(How to complete this task):
Starting at the line that contains "efficient and effective." in the listing below, write out every line word for word until you have written the line that contains "I'm always excited".

(Input records):
------------------------------------------------------------------------
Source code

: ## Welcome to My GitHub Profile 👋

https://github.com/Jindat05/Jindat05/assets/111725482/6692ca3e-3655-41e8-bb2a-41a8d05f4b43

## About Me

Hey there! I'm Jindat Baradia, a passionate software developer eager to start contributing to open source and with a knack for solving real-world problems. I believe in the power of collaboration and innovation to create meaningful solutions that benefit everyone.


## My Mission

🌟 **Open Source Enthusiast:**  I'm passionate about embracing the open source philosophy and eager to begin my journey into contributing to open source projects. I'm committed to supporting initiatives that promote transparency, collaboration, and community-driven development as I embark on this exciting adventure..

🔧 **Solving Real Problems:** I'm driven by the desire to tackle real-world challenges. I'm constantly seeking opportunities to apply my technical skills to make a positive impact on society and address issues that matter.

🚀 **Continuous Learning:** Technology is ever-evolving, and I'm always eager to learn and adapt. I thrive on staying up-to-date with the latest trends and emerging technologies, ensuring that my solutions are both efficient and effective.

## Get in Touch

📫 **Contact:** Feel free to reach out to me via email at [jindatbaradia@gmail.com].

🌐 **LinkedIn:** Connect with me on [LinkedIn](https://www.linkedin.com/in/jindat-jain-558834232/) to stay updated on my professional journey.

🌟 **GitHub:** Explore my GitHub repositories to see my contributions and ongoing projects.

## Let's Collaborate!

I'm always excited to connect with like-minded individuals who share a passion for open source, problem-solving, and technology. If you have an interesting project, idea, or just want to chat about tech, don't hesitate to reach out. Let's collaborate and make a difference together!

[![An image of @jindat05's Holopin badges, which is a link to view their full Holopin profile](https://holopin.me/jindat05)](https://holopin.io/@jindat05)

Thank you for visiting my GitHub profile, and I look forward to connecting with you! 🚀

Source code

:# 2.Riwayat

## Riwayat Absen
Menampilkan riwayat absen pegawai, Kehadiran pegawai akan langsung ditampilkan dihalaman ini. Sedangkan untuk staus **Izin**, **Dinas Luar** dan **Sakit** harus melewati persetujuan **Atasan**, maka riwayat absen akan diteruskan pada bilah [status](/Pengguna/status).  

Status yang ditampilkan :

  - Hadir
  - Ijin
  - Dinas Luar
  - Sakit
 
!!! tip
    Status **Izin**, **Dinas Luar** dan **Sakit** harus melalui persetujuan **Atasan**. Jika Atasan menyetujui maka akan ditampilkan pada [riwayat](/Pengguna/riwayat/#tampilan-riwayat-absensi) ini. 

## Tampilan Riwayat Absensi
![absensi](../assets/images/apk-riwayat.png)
------------------------------------------------------------------------
(Task output):
🚀 **Continuous Learning:** Technology is ever-evolving, and I'm always eager to learn and adapt. I thrive on staying up-to-date with the latest trends and emerging technologies, ensuring that my solutions are both efficient and effective.

## Get in Touch

📫 **Contact:** Feel free to reach out to me via email at [jindatbaradia@gmail.com].

🌐 **LinkedIn:** Connect with me on [LinkedIn](https://www.linkedin.com/in/jindat-jain-558834232/) to stay updated on my professional journey.

🌟 **GitHub:** Explore my GitHub repositories to see my contributions and ongoing projects.

## Let's Collaborate!

I'm always excited to connect with like-minded individuals who share a passion for open source, problem-solving, and technology. If you have an interesting project, idea, or just want to chat about tech, don't hesitate to reach out. Let's collaborate and make a difference together!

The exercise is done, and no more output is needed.